Effect of lipid composition and amino acid sequence upon transmembrane peptide-accelerated lipid transleaflet diffusion (flip-flop).

We examined how hydrophobic peptide-accelerated transleaflet lipid movement (flip-flop) was affected by peptide sequence and vesicle composition and properties. A peptide with a completely hydrophobic sequence had little if any effect upon flip-flop. While peptides with a somewhat less hydrophobic sequence accelerated flip-flop, the half-time remained slow (hours) with substantial (0.5mol%) peptide in the membranes.
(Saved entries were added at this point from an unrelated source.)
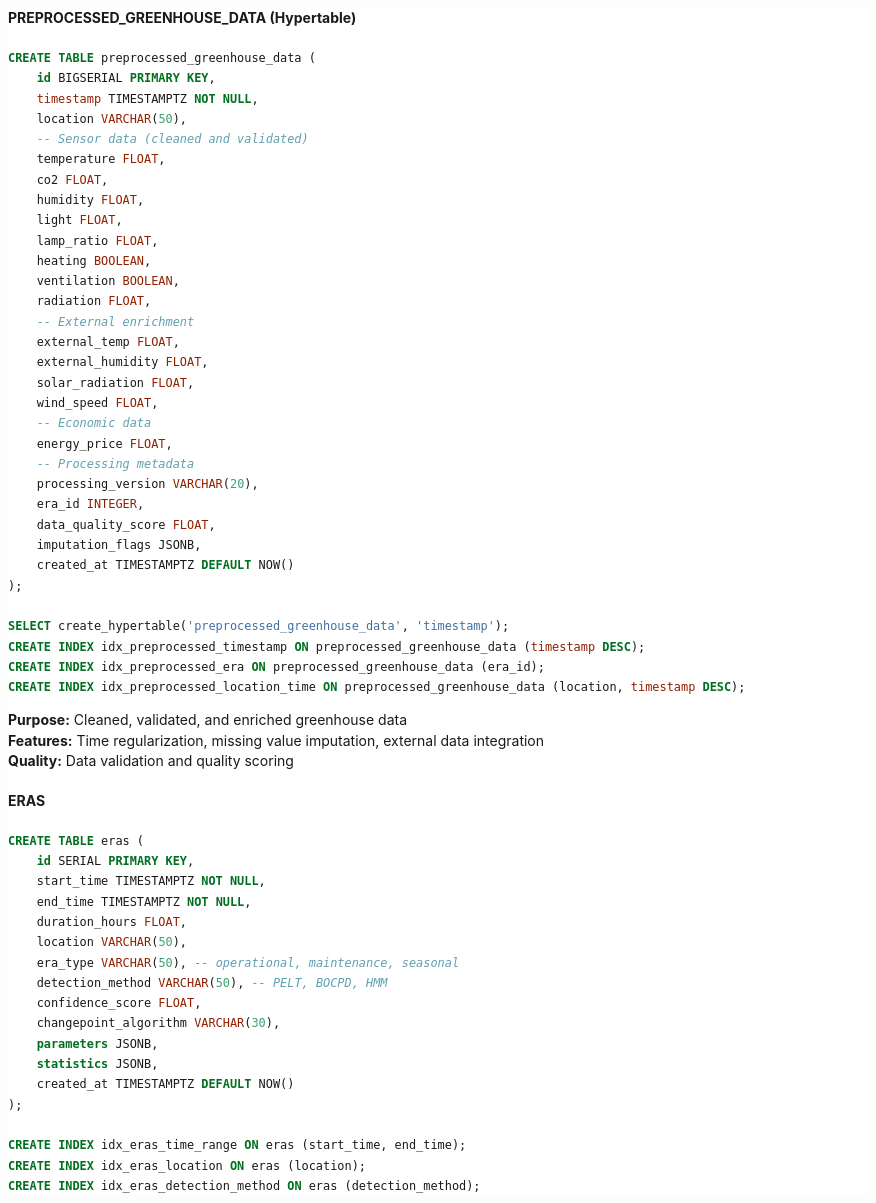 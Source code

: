 #### PREPROCESSED_GREENHOUSE_DATA (Hypertable)
```sql
CREATE TABLE preprocessed_greenhouse_data (
    id BIGSERIAL PRIMARY KEY,
    timestamp TIMESTAMPTZ NOT NULL,
    location VARCHAR(50),
    -- Sensor data (cleaned and validated)
    temperature FLOAT,
    co2 FLOAT,
    humidity FLOAT,
    light FLOAT,
    lamp_ratio FLOAT,
    heating BOOLEAN,
    ventilation BOOLEAN,
    radiation FLOAT,
    -- External enrichment
    external_temp FLOAT,
    external_humidity FLOAT,
    solar_radiation FLOAT,
    wind_speed FLOAT,
    -- Economic data
    energy_price FLOAT,
    -- Processing metadata
    processing_version VARCHAR(20),
    era_id INTEGER,
    data_quality_score FLOAT,
    imputation_flags JSONB,
    created_at TIMESTAMPTZ DEFAULT NOW()
);

SELECT create_hypertable('preprocessed_greenhouse_data', 'timestamp');
CREATE INDEX idx_preprocessed_timestamp ON preprocessed_greenhouse_data (timestamp DESC);
CREATE INDEX idx_preprocessed_era ON preprocessed_greenhouse_data (era_id);
CREATE INDEX idx_preprocessed_location_time ON preprocessed_greenhouse_data (location, timestamp DESC);
```

**Purpose:** Cleaned, validated, and enriched greenhouse data  
**Features:** Time regularization, missing value imputation, external data integration  
**Quality:** Data validation and quality scoring  

#### ERAS
```sql
CREATE TABLE eras (
    id SERIAL PRIMARY KEY,
    start_time TIMESTAMPTZ NOT NULL,
    end_time TIMESTAMPTZ NOT NULL,
    duration_hours FLOAT,
    location VARCHAR(50),
    era_type VARCHAR(50), -- operational, maintenance, seasonal
    detection_method VARCHAR(50), -- PELT, BOCPD, HMM
    confidence_score FLOAT,
    changepoint_algorithm VARCHAR(30),
    parameters JSONB,
    statistics JSONB,
    created_at TIMESTAMPTZ DEFAULT NOW()
);

CREATE INDEX idx_eras_time_range ON eras (start_time, end_time);
CREATE INDEX idx_eras_location ON eras (location);
CREATE INDEX idx_eras_detection_method ON eras (detection_method);
```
It appears that peptide-accelerated lipid flip-flop involves a rare event that may reflect a rare state of the peptide or lipid bilayer. There was no simple relationship between peptide overall hydrophobicity and flip-flop. In addition, flip-flop was not closely linked to whether the peptides were in a transmembrane or non-transmembrane (interfacial) inserted state. Flip-flop was also not associated with peptide-induced pore formation. We found that peptide-accelerated flip-flop is initially faster in small (highly curved) unilamellar vesicles relative to that in large unilamellar vesicles. Peptide-accelerated flip-flop was also affected by lipid composition, being slowed in vesicles with thick bilayers or those containing 30% cholesterol. Interestingly, these factors also slow spontaneous lipid flip-flop in the absence of peptide. Combined with previous studies, the results are most consistent with acceleration of lipid flip-flop by peptide-induced thinning of bilayer width.